I used the rectangular panel of lacunose leather fragments on paper that I showed in a previous blog posting to make shaped onlay pieces for a pair of related books. The books are written in the 1930s by Olaf Stapledon: Last and First Men (published 1932, section sewn, paper cross grained – why?) and Last Men in London (part of a 1980s Penguin edition perfect binding, also cross grained but there’s more excuse with a perfect binding). The ‘Last Men’ are those of the 18th future species of humans, living on Neptune a hundred million years in the future. (Stapledon was a big long range thinker, following H.G. Wells and contemporary with Aldous Huxley’s Brave New World, an alternative vision of a future that is only 600 years ahead. He was a remarkably visionary, describing a world power struggle between China and USA in the 21st century… but that’s not the point here!). These books needed something relating to the themes of a very fractured future history and future evolved species of people who range from brutes to advanced brains.
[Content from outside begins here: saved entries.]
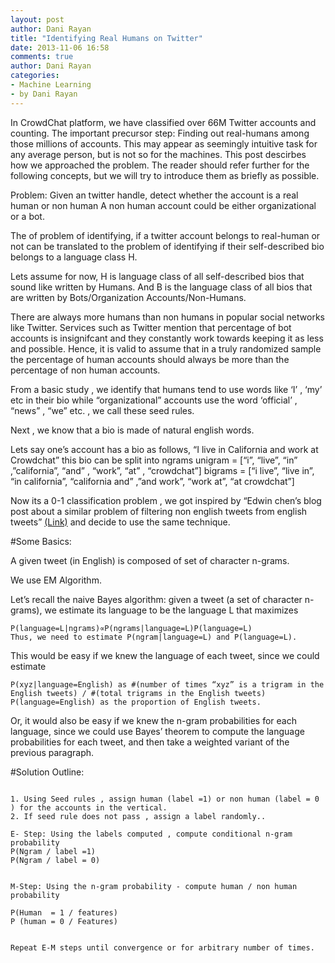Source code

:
 ```yaml
---
layout: post
author: Dani Rayan
title: "Identifying Real Humans on Twitter"
date: 2013-11-06 16:58
comments: true
author: Dani Rayan
categories: 
- Machine Learning
- by Dani Rayan
---
```


In CrowdChat platform, we have classified over 66M Twitter accounts and counting. The important precursor
step: Finding out real-humans among those millions of accounts. This may appear as seemingly intuitive task for any average person, but is not so for the machines. This post descirbes how we approached the problem. The reader should refer further for the following concepts, but we will try to introduce them as briefly as possible.

<!-- more -->

Problem:
Given an twitter handle, detect whether the account is a real human or non human 
A non human account could be either organizational or a bot.

The of problem of identifying, if a twitter account belongs to real-human or not can be translated to the problem of identifying if their self-described bio belongs to a language class H.

Lets assume for now, H is language class of all self-described bios that sound like written by Humans.
And B is the language class of all bios that are written by Bots/Organization Accounts/Non-Humans.

There are always more humans than non humans in popular social networks like Twitter. Services such as Twitter mention that percentage of bot accounts is insignifcant and they constantly work towards keeping it as less and possible. Hence, it is valid to assume that in a truly randomized sample the percentage of human accounts should always be more than the percentage of non human accounts.

From a basic study , we identify that humans tend to use words like ‘I’ , ‘my’ etc in their bio while “organizational” accounts use the word ‘official’ , “news” , “we” etc. , we call these seed rules.

Next , we know that a bio is made of natural english words. 

Lets say one’s account has a bio as follows, “I live in California and work at Crowdchat”
this bio can be split into ngrams 
unigram = [“i”, “live”, “in” ,”california”, “and” , “work”, “at” , “crowdchat”]
bigrams = [“i live”, “live in”, “in california”, “california and” ,”and work”, “work at”, “at crowdchat”]


Now its a 0-1 classification problem  , we got inspired by “Edwin chen’s blog post about a similar problem of filtering non english tweets from english tweets” [(Link)](http://blog.echen.me/2011/05/01/unsupervised-language-detection-algorithms/)  and decide to use the same technique.


#Some Basics:

A given tweet (in English) is composed of set of character n-grams.

We use EM Algorithm.

Let’s recall the naive Bayes algorithm: given a tweet (a set of character n-grams), we estimate its language to be the language L that maximizes
```
P(language=L|ngrams)∝P(ngrams|language=L)P(language=L)
Thus, we need to estimate P(ngram|language=L) and P(language=L).
```
This would be easy if we knew the language of each tweet, since we could estimate

```
P(xyz|language=English) as #(number of times “xyz” is a trigram in the English tweets) / #(total trigrams in the English tweets)
P(language=English) as the proportion of English tweets.

```

Or, it would also be easy if we knew the n-gram probabilities for each language, since we could use Bayes’ theorem to compute the language probabilities for each tweet, and then take a weighted variant of the previous paragraph.

#Solution Outline:

```

1. Using Seed rules , assign human (label =1) or non human (label = 0 ) for the accounts in the vertical.
2. If seed rule does not pass , assign a label randomly..

E- Step: Using the labels computed , compute conditional n-gram probability 
P(Ngram / label =1) 
P(Ngram / label = 0)


M-Step: Using the n-gram probability - compute human / non human probability

P(Human  = 1 / features)
P (human = 0 / Features)


Repeat E-M steps until convergence or for arbitrary number of times.
```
Last and First Men simplified binding with lacunose – Chris Johnson March 2020
Last & First Men and Last Men in London – Chris Johnson March-April 2020

The bindings are in simplified structure (that is, the spine is made on the book, the boards are covered separately and pasted onto the front and back). The leather spines are in complementary colours of the same type of fine, glossy goatskin. The board covers are plain soft kangaroo (very soft, it shows every mark) with a dark protective goatskin strip a few millimetres wide at the head and tail edges. The covers have multicolour onlays that are pieces made from the one lacunose panel.

I selected portions of the lacunose that suggested the themes in the books and cut them out along fragment boundaries, thinned them, sanding them back as far as I dared and then paring the edges. Sanding the back of the pieces with the front against a flat board reduced the uneven thickness. Some of the paper backing remains, so the shapes were stable and still in one piece. They still protrude a bit above the board leather, but the edges curve down to a smooth finish. The oval medallion pieces on the back were cut with a large oval craft punch and then thinned out to soften the edges.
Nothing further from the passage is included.